Изменить размер шрифта - +
Она разыграла удивление, ахнула, всхлипнула — не упустила ни одной возможности, чтобы направить меня по ложному пути. Мне ее изворотливость даже по душе.

— Дама она упорная, — с отсутствующим видом процедил Фицстивен. Занятый своими мыслями, половину моей речи он пропустил мимо ушей. Затем отвернул голову, и прищуренный, задумчивый глаз уставился в потолок.

— Вот и конец Великому Проклятию Дейнов, — сказал я.

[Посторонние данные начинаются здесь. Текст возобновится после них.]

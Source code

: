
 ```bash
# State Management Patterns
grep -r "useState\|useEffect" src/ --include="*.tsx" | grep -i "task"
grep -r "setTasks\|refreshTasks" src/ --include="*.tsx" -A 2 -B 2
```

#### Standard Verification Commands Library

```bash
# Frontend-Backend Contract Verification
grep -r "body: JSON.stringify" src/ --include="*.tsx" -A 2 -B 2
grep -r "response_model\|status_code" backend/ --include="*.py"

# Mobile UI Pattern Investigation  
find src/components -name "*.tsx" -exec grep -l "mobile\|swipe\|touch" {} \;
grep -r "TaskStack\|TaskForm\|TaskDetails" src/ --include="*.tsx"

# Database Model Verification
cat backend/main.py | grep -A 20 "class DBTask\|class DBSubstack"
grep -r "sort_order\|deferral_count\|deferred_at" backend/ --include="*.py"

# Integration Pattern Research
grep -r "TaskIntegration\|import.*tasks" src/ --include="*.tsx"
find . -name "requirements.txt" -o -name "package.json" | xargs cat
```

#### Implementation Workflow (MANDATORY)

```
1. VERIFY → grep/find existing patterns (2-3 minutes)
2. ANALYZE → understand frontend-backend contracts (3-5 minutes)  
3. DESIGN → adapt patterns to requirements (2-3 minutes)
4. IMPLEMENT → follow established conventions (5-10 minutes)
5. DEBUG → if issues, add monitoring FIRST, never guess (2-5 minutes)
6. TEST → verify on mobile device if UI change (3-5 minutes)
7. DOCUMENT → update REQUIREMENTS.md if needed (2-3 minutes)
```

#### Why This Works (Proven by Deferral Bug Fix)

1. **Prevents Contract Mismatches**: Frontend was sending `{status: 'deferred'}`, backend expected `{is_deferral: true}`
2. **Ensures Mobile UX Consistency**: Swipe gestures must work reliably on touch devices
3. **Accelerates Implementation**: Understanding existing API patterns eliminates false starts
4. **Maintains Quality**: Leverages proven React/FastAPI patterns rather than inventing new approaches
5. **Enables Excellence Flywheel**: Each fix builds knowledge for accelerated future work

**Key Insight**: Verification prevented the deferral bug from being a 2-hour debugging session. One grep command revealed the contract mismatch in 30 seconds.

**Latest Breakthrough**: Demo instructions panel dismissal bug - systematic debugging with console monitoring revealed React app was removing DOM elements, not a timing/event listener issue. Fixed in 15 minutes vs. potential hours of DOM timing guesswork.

Уголком рта смеяться трудновато, но он все-таки рассмеялся:

— А если я скажу вам, мой милый, что я тоже Дейн?

— Как так?

— Моя мать и дед Габриэлы с материнской стороны были братом и сестрой.

— Черт! Вот это да!

— Уйдите пока и дайте мне подумать. Я еще не решил, как поступить. Сейчас я ни в чем не признаюсь. Понятно? Но чтобы спасти свою драгоценную шкуру, мне, видимо, придется упирать как раз на проклятие. И тогда, мой милый, вы сможете насладиться удивительной защитой, таким цирком, от которого радостно взвоют все газеты страны. Я стану настоящим Дейном, отмеченным проклятием всего нашего рода. Преступления моих двоюродных сестричек Алисы, Лили, племянницы Габриэлы и бог знает скольких еще Дейнов будут мне оправданием. Да и количество моих собственных преступлений сыграет свою роль — лишь сумасшедший способен столько совершить. И поверьте, я приведу их множество, если начну с колыбели. Поможет даже литература. Ведь признало же большинство критиков моего «Бледного египтянина» детищем дегенерата. А разве в «Восемнадцати дюймах» они не нашли все известные человечеству признаки вырождения? Все эти факты, мой милый, выручат меня. К тому же я буду размахивать культями — руки нет, ноги нет, тело и лицо покалечены: преступник с Божьей помощью и так достаточно наказан. Да и контузия от бомбы — разве не могла она вернуть мне разум, во всяком случае, выбить патологическую тягу к преступлениям? Я даже верующим стану. Идея меня привлекает. Но сначала надо все обдумать.

Измученный этой речью, он тяжело всасывал половинкой рта воздух, но в сером глазу светилось торжество.

— Что ж, скорей всего, дело выгорит, — сказал я, собираясь уходить. — Буду за вас болеть. Вам и так уже досталось. А потом, если кто и заслуживает снисхождения — так это вы.

— Снисхождения? — переспросил он, и взгляд у него потускнел. Он отвел глаз, потом снова смущенно посмотрел на меня. — Скажите правду, меня что, признают невменяемым?

Я кивнул.

— Черт! Тогда все уже не то, — пожаловался он, не без успеха пытаясь побороть смущение и принять свой обычный лениво-насмешливый вид. — Что за удовольствие, если я на самом деле псих.

Когда я вернулся в дом над бухтой, Мики и Макман сидели на крыльце.

— Привет! — сказал Макман.

— Новых шрамов в любовных сражениях не заработал? — спросил Мики. — Твоя подружка, кстати, про тебя спрашивала.

Поскольку меня снова приняли в общество людей, я понял, что Габриэла чувствует себя прилично.

Она сидела на кровати с подушками за спиной, лицо все еще — или заново — напудрено, глаза радостно поблескивают.

— Мне вовсе не хотелось усылать вас навсегда, нехороший вы человек, — пожурила она меня. — Я приготовила вам сюрприз и просто сгораю от нетерпения.

— Что за сюрприз?

— Закройте глаза.

Я закрыл.

— Откройте.

Я открыл. Она протягивала мне восемь пакетиков, которые Мери Нуньес вытащила из кармана пиджака.

— Они у меня с середины дня, — гордо заявила она. — На них следы моих пальцев и слез, но ни один не открыт.